What the Lawsuit Alleges: Sold as Family Vehicles, Unusable as Family Vehicles

According to the lawsuit, Toyota marketed its 2025 Sienna minivans as family-friendly vehicles with ample seating, but the second-row seat rails were improperly welded, posing a significant safety risk. Toyota issued a recall acknowledging the defect but has yet to repair any affected Toyota Sienna vehicles, the plaintiffs say. Toyota allegedly advised owners not to use the second-row seats, rendering the minivans unusable for families who purchased them for their seating capacity.

The gap between recalling a vehicle and actually fixing it is the crux of the lawsuit. Toyota acknowledged the problem months ago — but acknowledgment without remedy leaves owners in an impossible position. A vehicle marketed as a seven- or eight-passenger family minivan, where two full rows of seating cannot be safely used, is not the vehicle buyers paid for.

The lawsuit points to numerous complaints from frustrated Sienna owners who have been unable to use their vehicles for months. One complaint to NHTSA states: “The vehicle has been out of service for over 80 days, and Toyota has confirmed that there is still no repair remedy available and no timeline for resolution.”

Toyota’s failure to provide a timely fix has left many owners without suitable transportation, the lawsuit says.

The plaintiffs allege violations of state and federal consumer protection laws — legal claims designed to hold manufacturers accountable when they sell products that don’t perform as advertised or warranted. Under lemon law principles and consumer protection statutes, a manufacturer’s failure to repair a vehicle within a reasonable time and number of attempts can give rise to remedies including replacement, refund, and damages.

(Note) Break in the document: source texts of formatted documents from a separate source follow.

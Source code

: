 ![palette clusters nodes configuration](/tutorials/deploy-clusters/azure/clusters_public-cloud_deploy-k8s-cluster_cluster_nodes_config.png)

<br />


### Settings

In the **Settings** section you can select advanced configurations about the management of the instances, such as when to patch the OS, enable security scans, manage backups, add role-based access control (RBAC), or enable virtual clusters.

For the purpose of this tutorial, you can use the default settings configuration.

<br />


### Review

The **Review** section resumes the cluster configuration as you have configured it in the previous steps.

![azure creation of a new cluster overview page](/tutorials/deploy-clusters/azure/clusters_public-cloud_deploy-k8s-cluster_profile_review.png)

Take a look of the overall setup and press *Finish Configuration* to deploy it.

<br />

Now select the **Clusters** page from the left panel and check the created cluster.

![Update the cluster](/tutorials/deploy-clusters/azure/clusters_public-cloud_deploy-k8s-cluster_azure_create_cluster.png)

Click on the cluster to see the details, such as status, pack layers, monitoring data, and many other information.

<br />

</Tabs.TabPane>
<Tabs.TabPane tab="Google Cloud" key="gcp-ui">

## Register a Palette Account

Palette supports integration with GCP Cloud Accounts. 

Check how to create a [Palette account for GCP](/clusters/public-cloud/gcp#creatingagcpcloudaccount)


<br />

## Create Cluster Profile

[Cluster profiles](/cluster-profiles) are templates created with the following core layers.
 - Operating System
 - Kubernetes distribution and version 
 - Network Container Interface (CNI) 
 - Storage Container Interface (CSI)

The Scale of the Problem: 54,000+ Vehicles, Months Without a Fix

A 2025 Toyota Sienna Hybrid recall involves more than 62,000 minivans equipped with second-row seats mounted on seat rails that may not have been welded correctly, meaning the seat may not remain secured in a crash, especially if the seat is occupied.

Toyota is recalling certain 2025 Sienna Hybrid vehicles. Interim letters notifying owners of the safety risk were expected to be mailed November 21, 2025. Additional letters were to be sent once the final remedy is available, anticipated December 6, 2025.

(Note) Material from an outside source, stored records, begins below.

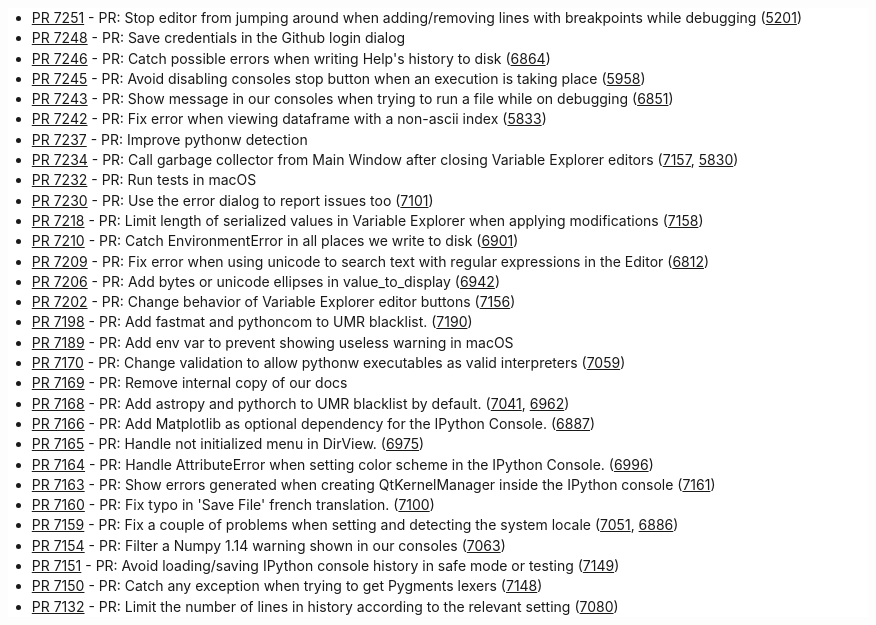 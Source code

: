 * [PR 7251](https://github.com/spyder-ide/spyder/pull/7251) - PR: Stop editor from jumping around when adding/removing lines with breakpoints while debugging ([5201](https://github.com/spyder-ide/spyder/issues/5201))
* [PR 7248](https://github.com/spyder-ide/spyder/pull/7248) - PR: Save credentials in the Github login dialog
* [PR 7246](https://github.com/spyder-ide/spyder/pull/7246) - PR: Catch possible errors when writing Help's history to disk ([6864](https://github.com/spyder-ide/spyder/issues/6864))
* [PR 7245](https://github.com/spyder-ide/spyder/pull/7245) - PR: Avoid disabling consoles stop button when an execution is taking place ([5958](https://github.com/spyder-ide/spyder/issues/5958))
* [PR 7243](https://github.com/spyder-ide/spyder/pull/7243) - PR: Show message in our consoles when trying to run a file while on debugging ([6851](https://github.com/spyder-ide/spyder/issues/6851))
* [PR 7242](https://github.com/spyder-ide/spyder/pull/7242) - PR: Fix error when viewing dataframe with a non-ascii index ([5833](https://github.com/spyder-ide/spyder/issues/5833))
* [PR 7237](https://github.com/spyder-ide/spyder/pull/7237) - PR: Improve pythonw detection
* [PR 7234](https://github.com/spyder-ide/spyder/pull/7234) - PR: Call garbage collector from Main Window after closing Variable Explorer editors ([7157](https://github.com/spyder-ide/spyder/issues/7157), [5830](https://github.com/spyder-ide/spyder/issues/5830))
* [PR 7232](https://github.com/spyder-ide/spyder/pull/7232) - PR: Run tests in macOS
* [PR 7230](https://github.com/spyder-ide/spyder/pull/7230) - PR: Use the error dialog to report issues too ([7101](https://github.com/spyder-ide/spyder/issues/7101))
* [PR 7218](https://github.com/spyder-ide/spyder/pull/7218) - PR: Limit length of serialized values in Variable Explorer when applying modifications ([7158](https://github.com/spyder-ide/spyder/issues/7158))
* [PR 7210](https://github.com/spyder-ide/spyder/pull/7210) - PR: Catch EnvironmentError in all places we write to disk ([6901](https://github.com/spyder-ide/spyder/issues/6901))
* [PR 7209](https://github.com/spyder-ide/spyder/pull/7209) - PR: Fix error when using unicode to search text with regular expressions in the Editor ([6812](https://github.com/spyder-ide/spyder/issues/6812))
* [PR 7206](https://github.com/spyder-ide/spyder/pull/7206) - PR: Add bytes or unicode ellipses in value_to_display ([6942](https://github.com/spyder-ide/spyder/issues/6942))
* [PR 7202](https://github.com/spyder-ide/spyder/pull/7202) - PR: Change behavior of Variable Explorer editor buttons ([7156](https://github.com/spyder-ide/spyder/issues/7156))
* [PR 7198](https://github.com/spyder-ide/spyder/pull/7198) - PR: Add fastmat and pythoncom to UMR blacklist. ([7190](https://github.com/spyder-ide/spyder/issues/7190))
* [PR 7189](https://github.com/spyder-ide/spyder/pull/7189) - PR: Add env var to prevent showing useless warning in macOS
* [PR 7170](https://github.com/spyder-ide/spyder/pull/7170) - PR: Change validation to allow pythonw executables as valid interpreters ([7059](https://github.com/spyder-ide/spyder/issues/7059))
* [PR 7169](https://github.com/spyder-ide/spyder/pull/7169) - PR: Remove internal copy of our docs
* [PR 7168](https://github.com/spyder-ide/spyder/pull/7168) - PR: Add astropy and pythorch to UMR blacklist by default. ([7041](https://github.com/spyder-ide/spyder/issues/7041), [6962](https://github.com/spyder-ide/spyder/issues/6962))
* [PR 7166](https://github.com/spyder-ide/spyder/pull/7166) - PR: Add Matplotlib as optional dependency for the IPython Console. ([6887](https://github.com/spyder-ide/spyder/issues/6887))
* [PR 7165](https://github.com/spyder-ide/spyder/pull/7165) - PR: Handle not initialized menu in DirView. ([6975](https://github.com/spyder-ide/spyder/issues/6975))
* [PR 7164](https://github.com/spyder-ide/spyder/pull/7164) - PR: Handle AttributeError when setting color scheme in the IPython Console. ([6996](https://github.com/spyder-ide/spyder/issues/6996))
* [PR 7163](https://github.com/spyder-ide/spyder/pull/7163) - PR: Show errors generated when creating QtKernelManager inside the IPython console ([7161](https://github.com/spyder-ide/spyder/issues/7161))
* [PR 7160](https://github.com/spyder-ide/spyder/pull/7160) - PR: Fix typo in 'Save File' french translation. ([7100](https://github.com/spyder-ide/spyder/issues/7100))
* [PR 7159](https://github.com/spyder-ide/spyder/pull/7159) - PR: Fix a couple of problems when setting and detecting the system locale ([7051](https://github.com/spyder-ide/spyder/issues/7051), [6886](https://github.com/spyder-ide/spyder/issues/6886))
* [PR 7154](https://github.com/spyder-ide/spyder/pull/7154) - PR: Filter a Numpy 1.14 warning shown in our consoles ([7063](https://github.com/spyder-ide/spyder/issues/7063))
* [PR 7151](https://github.com/spyder-ide/spyder/pull/7151) - PR: Avoid loading/saving IPython console history in safe mode or testing ([7149](https://github.com/spyder-ide/spyder/issues/7149))
* [PR 7150](https://github.com/spyder-ide/spyder/pull/7150) - PR: Catch any exception when trying to get Pygments lexers ([7148](https://github.com/spyder-ide/spyder/issues/7148))
* [PR 7132](https://github.com/spyder-ide/spyder/pull/7132) - PR: Limit the number of lines in history according to the relevant setting ([7080](https://github.com/spyder-ide/spyder/issues/7080))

But those promised December timelines did not materialize for many owners. As of early 2026, the NHTSA recall status page still listed the recall as incomplete with the remedy not yet available, and owners continued to report that both dealerships and Toyota’s Brand Engagement Center had been unable to help them — with one owner stating it had been 2.5 months and there was still no fix.

The reason the repair takes so long has to do with engineering complexity. To fix the defect, Toyota needs to rip out interior seats and remove the gas tank to access the bolts and remove the inner middle seat rails — an extremely complex operation given the design of the vehicle. This is not a simple software patch or part swap. It is a major disassembly of the vehicle’s interior, which requires time, parts supply, and dealer capacity at scale.

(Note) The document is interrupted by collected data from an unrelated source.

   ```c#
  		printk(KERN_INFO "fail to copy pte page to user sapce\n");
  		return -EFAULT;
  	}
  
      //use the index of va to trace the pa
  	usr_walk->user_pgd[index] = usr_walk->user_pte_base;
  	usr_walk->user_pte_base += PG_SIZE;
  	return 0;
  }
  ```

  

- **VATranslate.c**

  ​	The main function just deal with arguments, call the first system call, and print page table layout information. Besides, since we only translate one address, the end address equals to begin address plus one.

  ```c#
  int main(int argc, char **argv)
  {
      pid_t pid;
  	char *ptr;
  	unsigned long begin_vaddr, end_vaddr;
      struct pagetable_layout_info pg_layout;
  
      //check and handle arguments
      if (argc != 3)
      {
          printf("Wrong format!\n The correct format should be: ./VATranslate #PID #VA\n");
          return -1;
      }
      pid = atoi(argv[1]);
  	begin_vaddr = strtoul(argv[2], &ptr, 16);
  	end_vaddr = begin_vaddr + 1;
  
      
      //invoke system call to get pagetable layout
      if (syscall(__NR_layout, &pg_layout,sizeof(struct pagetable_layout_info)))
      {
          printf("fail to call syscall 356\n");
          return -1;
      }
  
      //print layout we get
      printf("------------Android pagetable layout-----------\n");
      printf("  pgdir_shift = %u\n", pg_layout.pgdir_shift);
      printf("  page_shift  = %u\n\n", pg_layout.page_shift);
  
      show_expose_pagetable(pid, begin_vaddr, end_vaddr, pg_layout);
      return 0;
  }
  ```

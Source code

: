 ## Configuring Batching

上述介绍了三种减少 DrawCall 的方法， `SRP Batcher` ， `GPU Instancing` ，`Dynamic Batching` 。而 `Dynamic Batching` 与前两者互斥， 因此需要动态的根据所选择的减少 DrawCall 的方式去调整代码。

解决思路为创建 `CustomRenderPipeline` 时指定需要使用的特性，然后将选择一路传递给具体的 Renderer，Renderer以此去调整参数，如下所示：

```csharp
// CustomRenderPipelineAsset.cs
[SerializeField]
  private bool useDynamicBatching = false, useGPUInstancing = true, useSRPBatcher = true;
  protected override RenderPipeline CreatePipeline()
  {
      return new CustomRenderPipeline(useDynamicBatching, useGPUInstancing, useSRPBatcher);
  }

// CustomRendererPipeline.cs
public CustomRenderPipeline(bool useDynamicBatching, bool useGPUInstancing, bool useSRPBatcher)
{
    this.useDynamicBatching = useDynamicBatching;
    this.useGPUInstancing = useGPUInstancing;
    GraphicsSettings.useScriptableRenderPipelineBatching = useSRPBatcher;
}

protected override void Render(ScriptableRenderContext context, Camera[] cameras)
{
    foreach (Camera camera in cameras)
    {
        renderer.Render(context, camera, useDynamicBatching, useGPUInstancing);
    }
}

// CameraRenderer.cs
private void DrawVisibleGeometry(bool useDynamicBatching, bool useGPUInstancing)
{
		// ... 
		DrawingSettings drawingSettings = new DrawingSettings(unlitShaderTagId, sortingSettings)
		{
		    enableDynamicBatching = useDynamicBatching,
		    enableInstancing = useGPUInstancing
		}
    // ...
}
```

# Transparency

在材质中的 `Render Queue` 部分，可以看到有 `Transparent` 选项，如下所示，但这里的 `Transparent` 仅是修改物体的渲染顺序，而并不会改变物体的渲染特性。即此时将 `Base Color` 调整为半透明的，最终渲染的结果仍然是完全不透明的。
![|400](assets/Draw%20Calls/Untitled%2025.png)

Toyota’s Recall Response: A Promise Made, Slowly Kept

Toyota has not denied the defect. When the recall was first announced, Toyota stated that the subject vehicles contain second-row seats mounted on seat rails that may have been improperly welded, and that if the seats are occupied during certain high-speed collisions, the seat may lose structural integrity, increasing the risk of injury. Toyota committed that dealers will replace the second-row seat rails with rails that have proper welding, free of charge.

Toyota said all known owners of the subject vehicles would be notified to return their vehicles to a Toyota dealer, and that for all involved vehicles, Toyota would notify customers by early December 2025.

The company has not issued a public statement responding specifically to the April 2026 class action lawsuit. Toyota’s legal defense is expected to argue that the recall process is ongoing, that free repairs are being provided, and that the plaintiffs have not suffered cognizable legal damages beyond the inconvenience of waiting for a repair that was always promised at no cost.

This Is Not the First Sienna Seat Problem

This is not the first time Toyota has faced class action litigation over the Sienna’s seating. In a prior class action, Simerlein et al. v. Toyota Motor Corporation et al., a court approved a settlement valued at between $30 and $40 million on behalf of an estimated 1.3 million owners of model year 2011 through 2018 Toyota Sienna minivans with sliding doors. Plaintiffs in that case — all parents concerned about the safety of their children — alleged that the Siennas’ doors were inherently defective and that Toyota’s recall was insufficient to render the doors safe.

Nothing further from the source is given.